Overview

This is what we mean by "highlighting results." We searched for "nation." AIE highlighted "nation," "national," and "nationalities." 

If a field has highlight.enabled set to true in the AIE schema, and if the

com.attivio.sdk.search.QueryRequest

 has highlighting turned on, then the matching terms and phrases will be highlighted in the search results.

It is also possible to attach a

com.attivio.sdk.search.fields.Teaser

  or

com.attivio.sdk.search.fields.ScopeTeaser

 field expression to a query, which can force highlighting on a field regardless of schema field settings and QueryRequest settings. 

Index-based vs. Document-based Highlighting

AIE offers index-based highlighting, in which the data is tokenized during ingestion, and document-based highlighting, in which tokenization occurs during a query.

Index-based highlighting can be configured in the Schema for tokenized string or text fields that are indexed, such as the title and text fields. (Highlighting is not supported for untokenized datatypes such as dates.)

To enable index-based highlighting for a field, you must configure the schema field in one of two ways:

  1. Set the highlight.enabled field property to "true", or
  2. Set highlight.enabled to "false", but explicitly set highlight.method to "offsets".

If a field has highlight.enabled set in the schema, then AIE will always highlight the field in every query.
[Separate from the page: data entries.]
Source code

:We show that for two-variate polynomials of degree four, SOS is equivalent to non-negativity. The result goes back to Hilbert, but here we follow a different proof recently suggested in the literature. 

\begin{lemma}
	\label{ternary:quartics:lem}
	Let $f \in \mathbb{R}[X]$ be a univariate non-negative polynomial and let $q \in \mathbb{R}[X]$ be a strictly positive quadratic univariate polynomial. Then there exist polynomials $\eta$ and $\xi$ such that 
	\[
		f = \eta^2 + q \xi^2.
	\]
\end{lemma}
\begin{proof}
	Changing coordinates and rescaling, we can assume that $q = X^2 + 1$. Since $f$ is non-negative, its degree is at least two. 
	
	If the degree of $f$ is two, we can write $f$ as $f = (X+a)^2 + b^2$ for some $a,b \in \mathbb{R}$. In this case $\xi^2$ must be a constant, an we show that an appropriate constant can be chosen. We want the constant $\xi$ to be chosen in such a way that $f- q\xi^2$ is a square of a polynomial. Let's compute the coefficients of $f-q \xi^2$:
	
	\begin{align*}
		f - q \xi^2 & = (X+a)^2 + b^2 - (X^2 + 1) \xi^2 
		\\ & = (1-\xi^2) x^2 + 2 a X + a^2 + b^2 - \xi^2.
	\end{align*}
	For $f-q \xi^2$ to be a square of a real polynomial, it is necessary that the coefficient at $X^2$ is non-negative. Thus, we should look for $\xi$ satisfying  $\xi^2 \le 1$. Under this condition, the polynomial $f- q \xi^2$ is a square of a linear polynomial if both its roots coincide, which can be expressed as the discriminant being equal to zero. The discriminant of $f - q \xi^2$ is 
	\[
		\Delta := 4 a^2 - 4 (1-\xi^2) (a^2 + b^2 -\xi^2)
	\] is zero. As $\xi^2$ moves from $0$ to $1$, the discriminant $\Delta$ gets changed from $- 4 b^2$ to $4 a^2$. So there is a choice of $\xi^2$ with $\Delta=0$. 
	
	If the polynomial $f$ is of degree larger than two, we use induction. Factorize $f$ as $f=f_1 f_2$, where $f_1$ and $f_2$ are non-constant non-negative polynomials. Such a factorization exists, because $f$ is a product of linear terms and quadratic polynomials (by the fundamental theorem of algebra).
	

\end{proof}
If highlight.enabled is "false", but highlight.method is set to "offsets", then index-based highlighting of this field can be enabled on demand by using the Teaser field expression in a query.

To enable document-based highlighting, set highlight.method to "document". This streamlines the ingestion process and slims the index, but slows down querying when highlighting is requested.

The Teaser field expression can be used on any field expression, regardless of the highlight.method used during ingestion. If the field has been prepared for highlighting (highlight.method is "offsets") the Teaser uses index-based highlighting. If the underlying expression has not been prepared for highlighting (highlight.method "document"), Teaser will tokenize the value at query time and will try its best to apply highlighting to the result. You can apply this approach to non-string fields/expressions with varying success.

Schema Field Properties

See Field Properties for the list of AIE Schema field properties that influence result highlighting.

Example Highlighted Field

This is an example of configuring the title field to support result highlighting:

<schema name="default">
  <fields default-search-field="content">
    <field name="title" type="string" indexed="true" stored="true" sort="true" facet="false">
      <properties>
        <property name="highlight.enabled" value="true" />
        <property name="highlight.fragment" value="false" />

        <!-- specify fields that will have query terms extracted from query for highlighting this field -->
        <property name="highlight.whitelist" value="content,title,*_s"/>

        <!-- ... Rest of properties -->
      </properties>
    </field>
  </fields>
</schema>

Note that setting highlight.enabled to "true" means that highlight.method will default to "offsets", and therefore does not need to be specified in the example.

Highlighting Methods

There are two primary methods for performing highlighting of documents at query time: index-based highlighting (with two sub-types), and document-based highlighting. Each method has its performance and disk space characteristics. Different methods will also produce different highlighted results.

Index-Based Highlighting

Note that index-based highlighting requires that the schema field have the indexed attribute set to "true".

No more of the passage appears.